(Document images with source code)
::::::::::
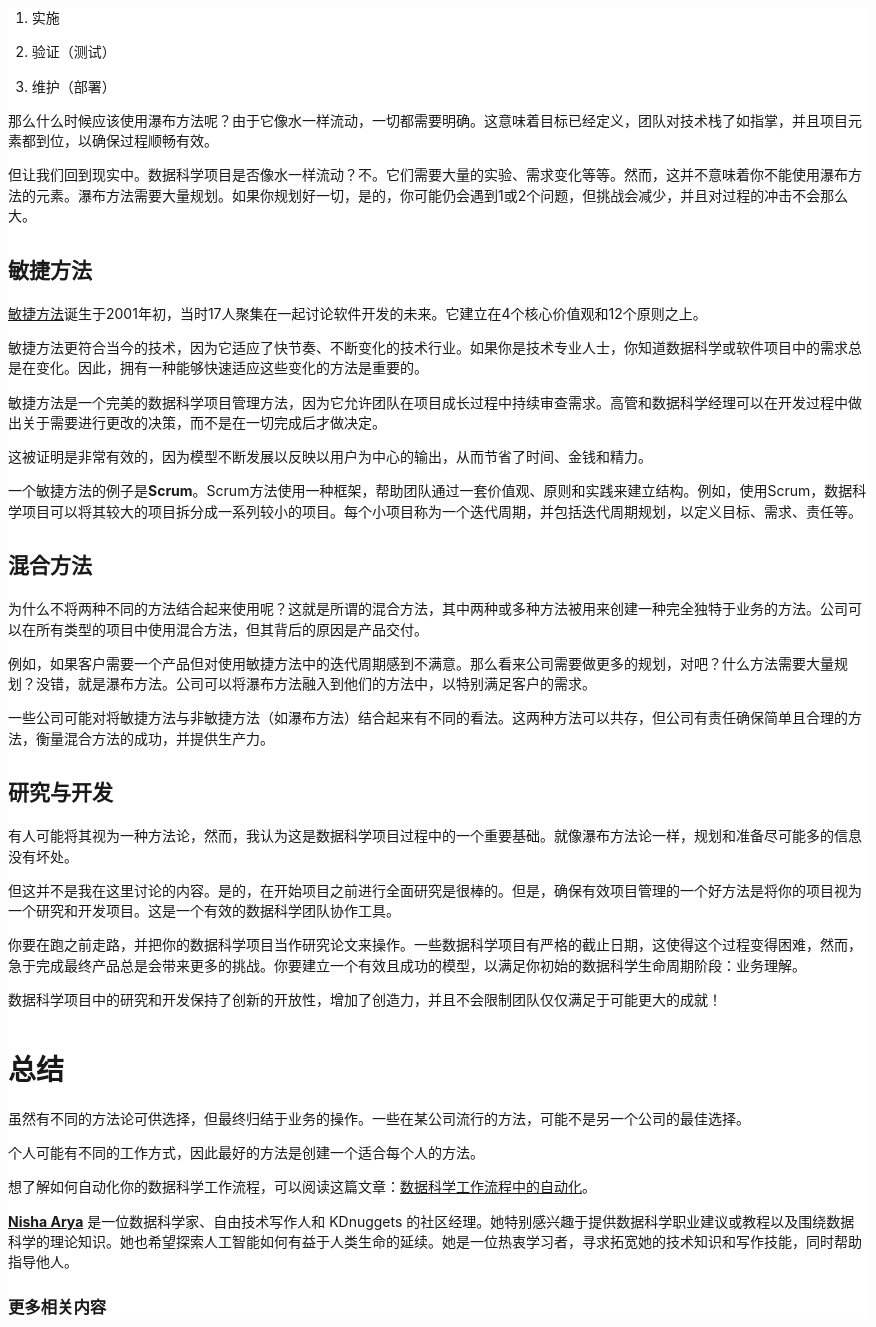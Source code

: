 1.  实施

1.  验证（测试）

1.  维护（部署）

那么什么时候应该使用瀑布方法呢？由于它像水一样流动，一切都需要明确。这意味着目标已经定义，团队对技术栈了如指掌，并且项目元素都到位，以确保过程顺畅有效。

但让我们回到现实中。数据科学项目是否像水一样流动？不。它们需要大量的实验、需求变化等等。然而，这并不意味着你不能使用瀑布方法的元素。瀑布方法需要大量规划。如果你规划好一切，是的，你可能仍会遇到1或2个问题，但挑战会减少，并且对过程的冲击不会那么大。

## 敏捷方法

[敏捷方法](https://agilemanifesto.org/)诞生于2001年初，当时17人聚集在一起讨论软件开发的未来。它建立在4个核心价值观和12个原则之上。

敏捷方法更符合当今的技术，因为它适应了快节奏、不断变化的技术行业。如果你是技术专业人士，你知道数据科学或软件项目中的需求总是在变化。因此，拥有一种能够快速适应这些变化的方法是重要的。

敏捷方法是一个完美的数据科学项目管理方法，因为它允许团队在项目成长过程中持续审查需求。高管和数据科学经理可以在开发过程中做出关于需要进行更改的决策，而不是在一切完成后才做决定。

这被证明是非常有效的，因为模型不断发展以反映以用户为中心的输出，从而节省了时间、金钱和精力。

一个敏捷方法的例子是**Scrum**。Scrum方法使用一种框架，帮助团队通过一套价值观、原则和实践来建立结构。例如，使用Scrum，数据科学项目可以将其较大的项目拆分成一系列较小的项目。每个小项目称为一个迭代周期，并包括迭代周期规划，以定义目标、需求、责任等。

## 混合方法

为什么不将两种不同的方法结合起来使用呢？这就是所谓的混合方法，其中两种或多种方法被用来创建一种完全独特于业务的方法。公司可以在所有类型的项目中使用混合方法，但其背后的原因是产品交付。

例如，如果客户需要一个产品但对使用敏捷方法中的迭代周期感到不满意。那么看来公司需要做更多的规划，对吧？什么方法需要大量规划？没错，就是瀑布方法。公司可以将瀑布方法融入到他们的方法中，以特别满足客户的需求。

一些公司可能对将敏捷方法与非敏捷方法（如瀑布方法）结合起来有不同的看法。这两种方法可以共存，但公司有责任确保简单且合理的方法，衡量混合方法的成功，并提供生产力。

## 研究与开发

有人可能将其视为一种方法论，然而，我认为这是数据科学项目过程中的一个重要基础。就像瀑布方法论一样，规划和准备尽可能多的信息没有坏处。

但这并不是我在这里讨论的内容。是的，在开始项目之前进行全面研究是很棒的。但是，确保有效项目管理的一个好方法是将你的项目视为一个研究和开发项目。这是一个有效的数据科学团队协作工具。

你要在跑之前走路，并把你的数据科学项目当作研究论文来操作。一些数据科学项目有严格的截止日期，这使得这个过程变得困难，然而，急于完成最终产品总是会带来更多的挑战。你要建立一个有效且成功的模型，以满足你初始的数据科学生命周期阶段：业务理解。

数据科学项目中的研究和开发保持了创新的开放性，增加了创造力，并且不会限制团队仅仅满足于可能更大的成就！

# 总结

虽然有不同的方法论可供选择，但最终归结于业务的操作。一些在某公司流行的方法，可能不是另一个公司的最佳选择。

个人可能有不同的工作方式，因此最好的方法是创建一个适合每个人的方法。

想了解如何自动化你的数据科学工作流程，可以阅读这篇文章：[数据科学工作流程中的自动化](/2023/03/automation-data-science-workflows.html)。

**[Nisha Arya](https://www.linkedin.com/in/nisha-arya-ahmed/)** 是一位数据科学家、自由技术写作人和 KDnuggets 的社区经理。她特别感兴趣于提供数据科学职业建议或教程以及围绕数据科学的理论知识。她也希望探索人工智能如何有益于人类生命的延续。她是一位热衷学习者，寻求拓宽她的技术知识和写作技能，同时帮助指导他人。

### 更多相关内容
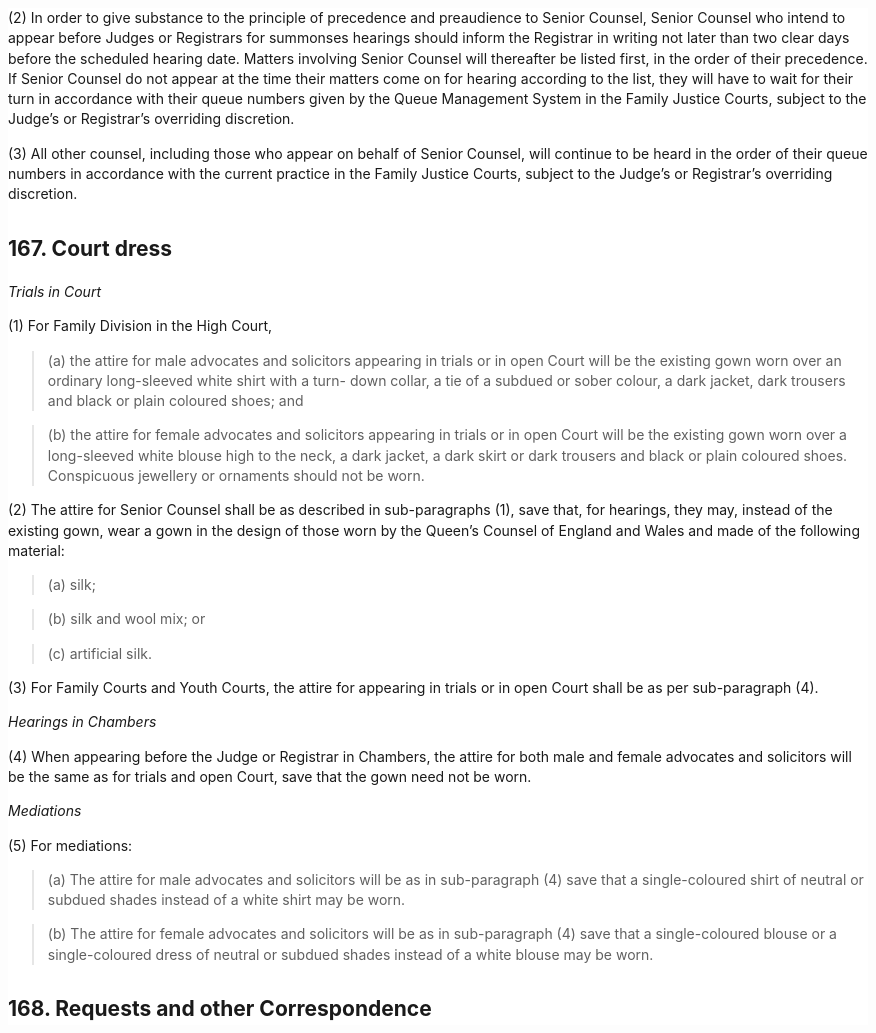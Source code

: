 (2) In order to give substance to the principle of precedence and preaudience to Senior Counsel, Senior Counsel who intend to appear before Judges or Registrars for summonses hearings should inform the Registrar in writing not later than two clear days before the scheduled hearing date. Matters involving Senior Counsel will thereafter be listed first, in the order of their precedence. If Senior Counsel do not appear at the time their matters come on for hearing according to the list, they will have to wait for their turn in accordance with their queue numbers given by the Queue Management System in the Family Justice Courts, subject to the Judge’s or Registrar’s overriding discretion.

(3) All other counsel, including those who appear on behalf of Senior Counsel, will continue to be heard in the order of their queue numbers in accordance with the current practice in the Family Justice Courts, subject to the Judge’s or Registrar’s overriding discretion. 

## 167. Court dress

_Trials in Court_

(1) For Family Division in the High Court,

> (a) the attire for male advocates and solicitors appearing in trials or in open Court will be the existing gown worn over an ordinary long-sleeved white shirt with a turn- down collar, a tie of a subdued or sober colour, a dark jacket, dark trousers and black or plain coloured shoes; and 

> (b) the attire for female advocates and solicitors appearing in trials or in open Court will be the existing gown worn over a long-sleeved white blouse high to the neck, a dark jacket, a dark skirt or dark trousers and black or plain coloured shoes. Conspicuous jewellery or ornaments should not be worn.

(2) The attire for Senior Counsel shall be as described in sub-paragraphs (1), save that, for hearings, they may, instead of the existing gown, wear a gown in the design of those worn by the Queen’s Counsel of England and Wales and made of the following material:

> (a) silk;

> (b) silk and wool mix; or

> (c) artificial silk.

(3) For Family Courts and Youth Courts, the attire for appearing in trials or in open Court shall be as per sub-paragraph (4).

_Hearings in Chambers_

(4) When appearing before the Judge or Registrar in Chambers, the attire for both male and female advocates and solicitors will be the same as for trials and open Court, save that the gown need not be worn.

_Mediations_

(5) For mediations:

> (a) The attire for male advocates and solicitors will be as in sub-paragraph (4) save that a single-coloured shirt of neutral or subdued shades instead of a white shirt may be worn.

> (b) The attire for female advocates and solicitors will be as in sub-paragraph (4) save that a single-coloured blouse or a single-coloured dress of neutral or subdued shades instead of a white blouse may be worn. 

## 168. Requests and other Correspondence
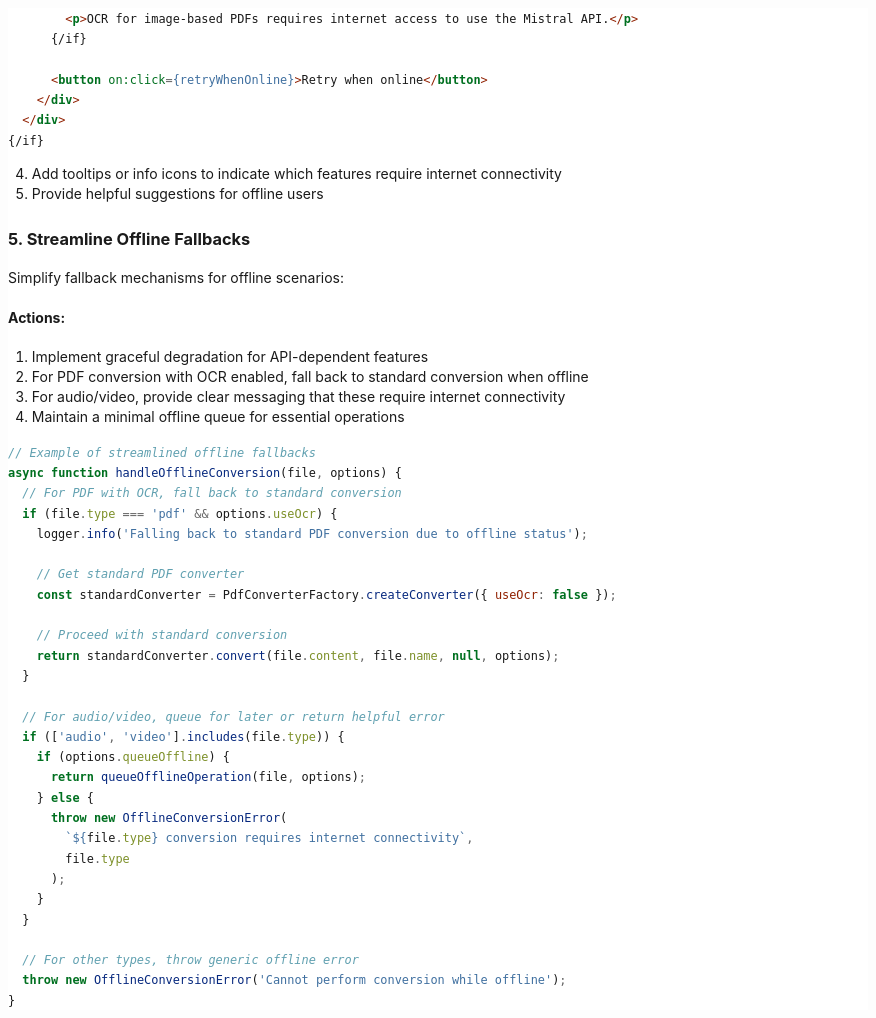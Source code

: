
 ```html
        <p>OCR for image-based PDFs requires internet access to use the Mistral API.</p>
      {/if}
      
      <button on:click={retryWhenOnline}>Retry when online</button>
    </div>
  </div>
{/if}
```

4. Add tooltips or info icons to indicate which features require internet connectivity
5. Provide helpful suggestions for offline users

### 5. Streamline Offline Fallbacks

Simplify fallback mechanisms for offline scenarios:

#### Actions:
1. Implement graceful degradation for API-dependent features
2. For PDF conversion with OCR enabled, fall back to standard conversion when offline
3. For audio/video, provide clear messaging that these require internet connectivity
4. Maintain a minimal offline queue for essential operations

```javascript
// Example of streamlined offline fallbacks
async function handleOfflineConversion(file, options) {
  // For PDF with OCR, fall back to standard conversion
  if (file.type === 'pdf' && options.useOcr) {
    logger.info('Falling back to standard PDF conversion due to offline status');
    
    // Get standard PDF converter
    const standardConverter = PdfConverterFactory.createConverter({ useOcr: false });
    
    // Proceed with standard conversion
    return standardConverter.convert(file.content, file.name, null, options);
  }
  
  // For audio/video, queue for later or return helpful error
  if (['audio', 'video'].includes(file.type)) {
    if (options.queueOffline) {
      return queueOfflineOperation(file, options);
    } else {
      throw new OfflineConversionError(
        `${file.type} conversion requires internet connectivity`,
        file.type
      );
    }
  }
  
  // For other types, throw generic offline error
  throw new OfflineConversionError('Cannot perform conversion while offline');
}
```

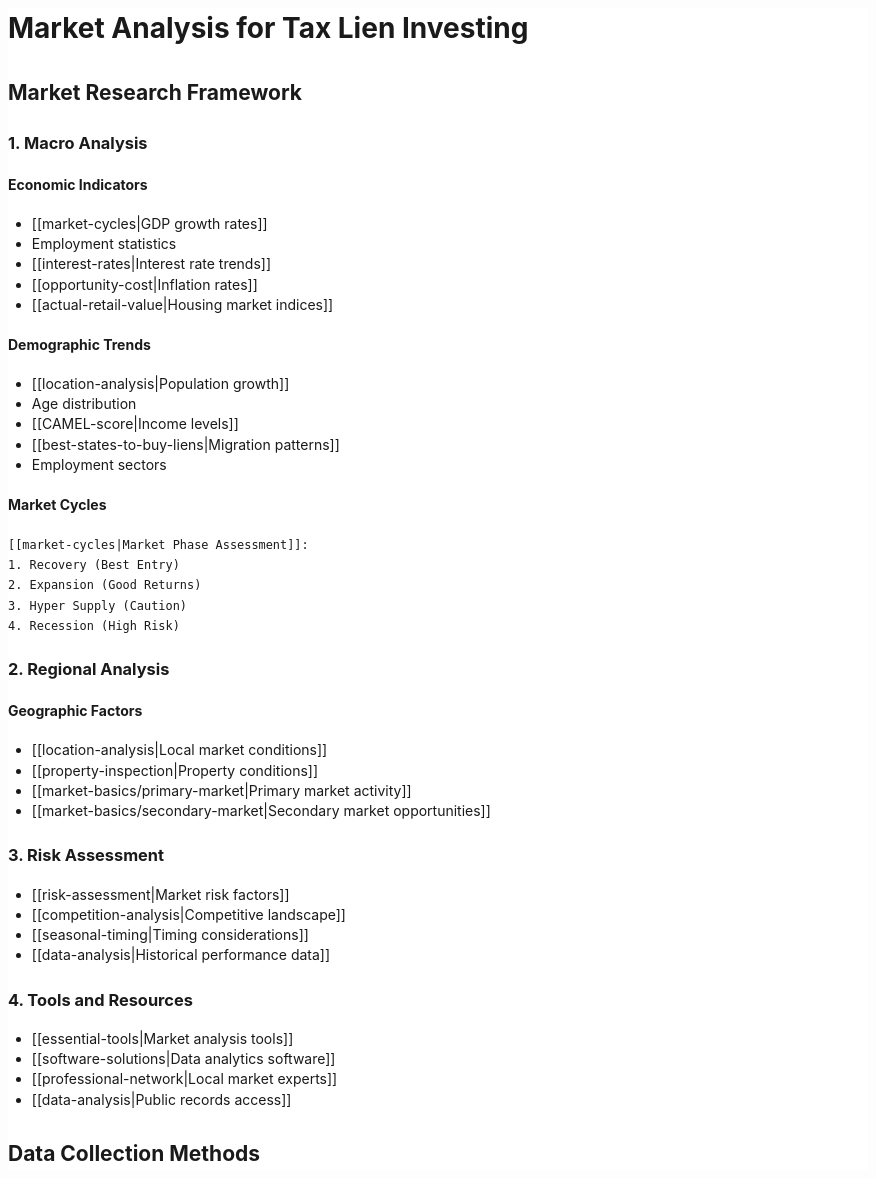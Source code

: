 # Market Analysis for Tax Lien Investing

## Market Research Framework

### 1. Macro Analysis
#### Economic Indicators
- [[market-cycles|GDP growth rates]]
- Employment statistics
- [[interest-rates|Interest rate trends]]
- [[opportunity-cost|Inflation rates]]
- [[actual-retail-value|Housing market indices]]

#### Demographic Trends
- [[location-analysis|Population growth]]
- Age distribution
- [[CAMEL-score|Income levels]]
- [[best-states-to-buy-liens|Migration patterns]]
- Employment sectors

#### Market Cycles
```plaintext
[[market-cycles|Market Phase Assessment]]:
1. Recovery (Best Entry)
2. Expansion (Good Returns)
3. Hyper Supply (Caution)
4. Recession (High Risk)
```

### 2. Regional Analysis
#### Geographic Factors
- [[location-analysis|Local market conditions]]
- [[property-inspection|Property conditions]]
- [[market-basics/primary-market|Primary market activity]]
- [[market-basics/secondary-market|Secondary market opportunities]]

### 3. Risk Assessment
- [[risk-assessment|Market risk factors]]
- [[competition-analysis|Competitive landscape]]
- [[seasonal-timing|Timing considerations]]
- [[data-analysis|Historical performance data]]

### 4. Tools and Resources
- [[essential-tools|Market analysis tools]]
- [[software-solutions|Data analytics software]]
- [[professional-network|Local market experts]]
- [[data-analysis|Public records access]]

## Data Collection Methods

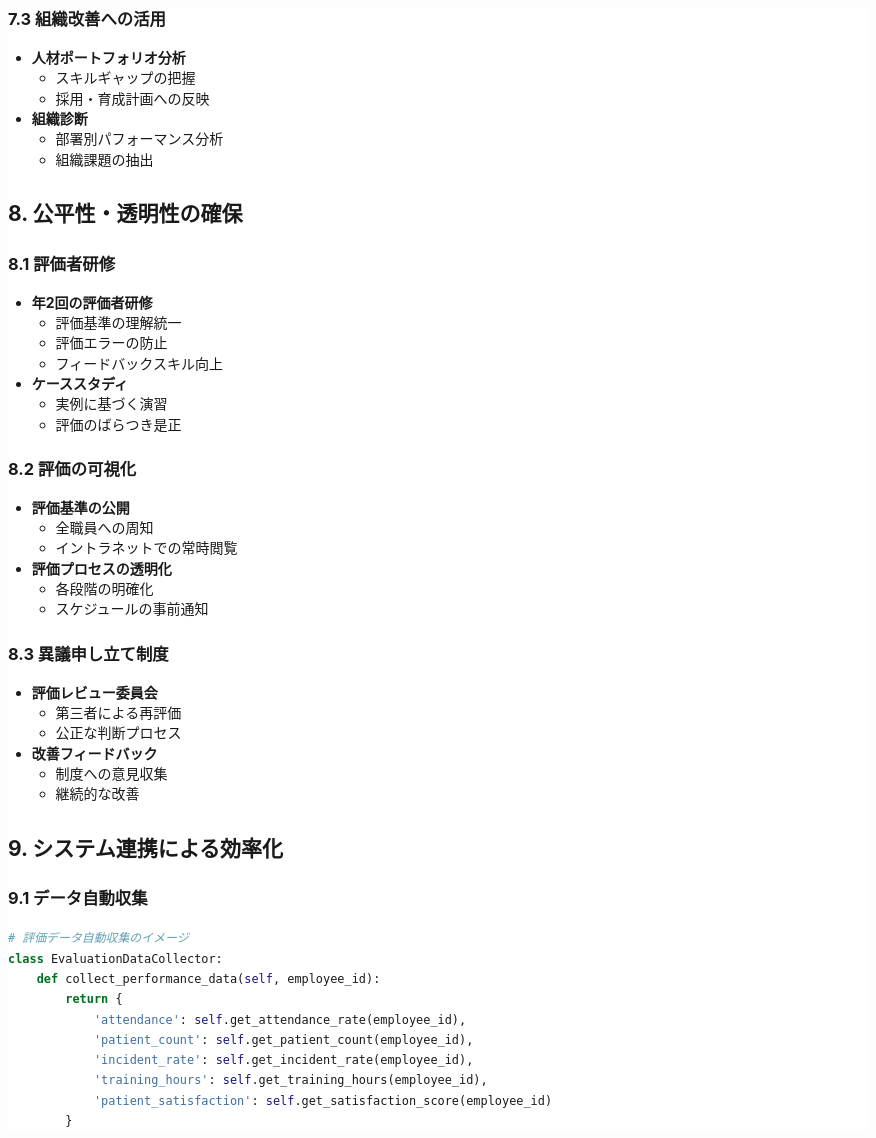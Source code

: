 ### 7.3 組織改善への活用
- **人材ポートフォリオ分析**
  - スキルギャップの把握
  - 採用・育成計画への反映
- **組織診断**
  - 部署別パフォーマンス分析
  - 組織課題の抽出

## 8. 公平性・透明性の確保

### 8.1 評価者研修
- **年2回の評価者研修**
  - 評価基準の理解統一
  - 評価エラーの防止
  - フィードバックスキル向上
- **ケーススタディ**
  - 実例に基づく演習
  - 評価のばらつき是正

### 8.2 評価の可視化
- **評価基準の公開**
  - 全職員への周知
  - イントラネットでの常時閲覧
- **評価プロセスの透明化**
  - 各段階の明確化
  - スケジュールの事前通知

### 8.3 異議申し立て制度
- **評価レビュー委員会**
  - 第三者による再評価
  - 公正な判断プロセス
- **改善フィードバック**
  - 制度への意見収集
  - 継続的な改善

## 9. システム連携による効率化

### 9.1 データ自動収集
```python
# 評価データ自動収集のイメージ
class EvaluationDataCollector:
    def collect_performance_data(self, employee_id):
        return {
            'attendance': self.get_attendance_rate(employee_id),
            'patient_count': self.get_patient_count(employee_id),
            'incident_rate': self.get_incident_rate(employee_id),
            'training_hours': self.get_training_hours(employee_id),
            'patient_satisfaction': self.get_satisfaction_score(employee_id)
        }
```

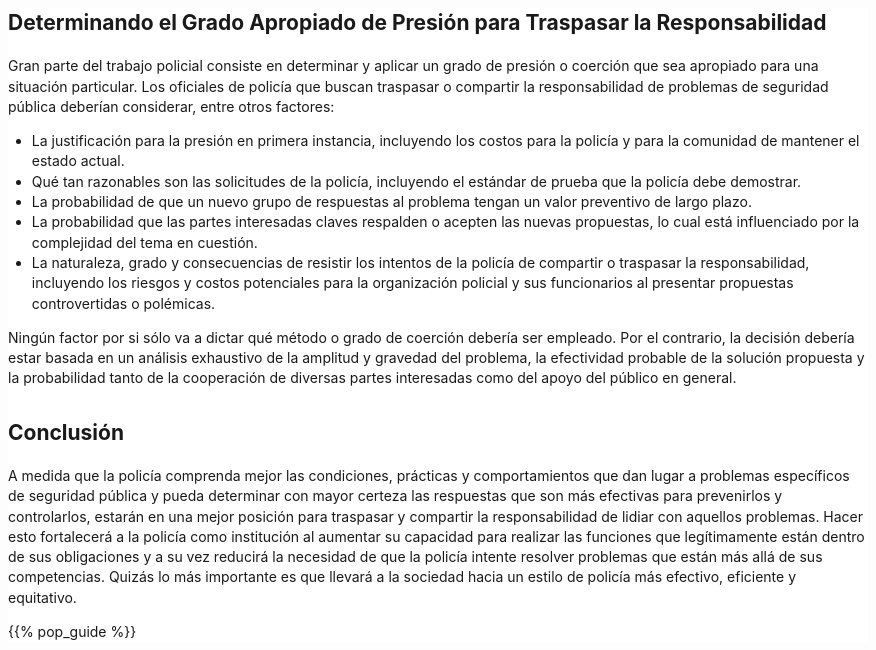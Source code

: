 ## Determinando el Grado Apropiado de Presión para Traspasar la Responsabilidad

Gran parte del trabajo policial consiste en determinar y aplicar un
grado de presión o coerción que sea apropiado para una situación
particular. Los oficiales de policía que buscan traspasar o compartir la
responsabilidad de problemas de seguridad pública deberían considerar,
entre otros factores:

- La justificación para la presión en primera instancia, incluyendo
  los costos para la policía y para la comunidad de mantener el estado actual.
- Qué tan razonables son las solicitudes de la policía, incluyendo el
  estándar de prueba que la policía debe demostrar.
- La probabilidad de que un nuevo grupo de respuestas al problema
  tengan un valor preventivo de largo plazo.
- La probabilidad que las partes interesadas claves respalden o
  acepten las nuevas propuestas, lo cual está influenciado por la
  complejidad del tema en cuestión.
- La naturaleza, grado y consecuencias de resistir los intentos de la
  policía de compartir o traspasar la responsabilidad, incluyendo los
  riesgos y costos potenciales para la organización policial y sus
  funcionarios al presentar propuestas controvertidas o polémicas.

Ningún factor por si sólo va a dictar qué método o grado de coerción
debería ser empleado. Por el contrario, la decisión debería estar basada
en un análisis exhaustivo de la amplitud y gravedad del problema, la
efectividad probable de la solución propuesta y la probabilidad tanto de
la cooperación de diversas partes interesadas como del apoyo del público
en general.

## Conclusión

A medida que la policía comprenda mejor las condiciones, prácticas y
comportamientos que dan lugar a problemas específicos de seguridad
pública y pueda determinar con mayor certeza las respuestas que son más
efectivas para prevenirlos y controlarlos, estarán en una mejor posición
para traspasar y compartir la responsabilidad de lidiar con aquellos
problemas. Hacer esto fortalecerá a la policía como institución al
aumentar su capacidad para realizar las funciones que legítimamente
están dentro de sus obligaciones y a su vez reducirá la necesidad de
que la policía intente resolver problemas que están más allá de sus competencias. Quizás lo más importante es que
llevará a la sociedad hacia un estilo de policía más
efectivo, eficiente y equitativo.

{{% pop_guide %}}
::::::::::
Nothing but an exact copy belongs in the answer: the lines from the top of the records through the line containing "为什么不将两种不同的方法结合", minus the pictures.

#### SOLUTION
Source code

: 1.  实施

1.  验证（测试）

1.  维护（部署）

那么什么时候应该使用瀑布方法呢？由于它像水一样流动，一切都需要明确。这意味着目标已经定义，团队对技术栈了如指掌，并且项目元素都到位，以确保过程顺畅有效。

但让我们回到现实中。数据科学项目是否像水一样流动？不。它们需要大量的实验、需求变化等等。然而，这并不意味着你不能使用瀑布方法的元素。瀑布方法需要大量规划。如果你规划好一切，是的，你可能仍会遇到1或2个问题，但挑战会减少，并且对过程的冲击不会那么大。

## 敏捷方法

[敏捷方法](https://agilemanifesto.org/)诞生于2001年初，当时17人聚集在一起讨论软件开发的未来。它建立在4个核心价值观和12个原则之上。

敏捷方法更符合当今的技术，因为它适应了快节奏、不断变化的技术行业。如果你是技术专业人士，你知道数据科学或软件项目中的需求总是在变化。因此，拥有一种能够快速适应这些变化的方法是重要的。

敏捷方法是一个完美的数据科学项目管理方法，因为它允许团队在项目成长过程中持续审查需求。高管和数据科学经理可以在开发过程中做出关于需要进行更改的决策，而不是在一切完成后才做决定。

这被证明是非常有效的，因为模型不断发展以反映以用户为中心的输出，从而节省了时间、金钱和精力。

一个敏捷方法的例子是**Scrum**。Scrum方法使用一种框架，帮助团队通过一套价值观、原则和实践来建立结构。例如，使用Scrum，数据科学项目可以将其较大的项目拆分成一系列较小的项目。每个小项目称为一个迭代周期，并包括迭代周期规划，以定义目标、需求、责任等。

## 混合方法

为什么不将两种不同的方法结合起来使用呢？这就是所谓的混合方法，其中两种或多种方法被用来创建一种完全独特于业务的方法。公司可以在所有类型的项目中使用混合方法，但其背后的原因是产品交付。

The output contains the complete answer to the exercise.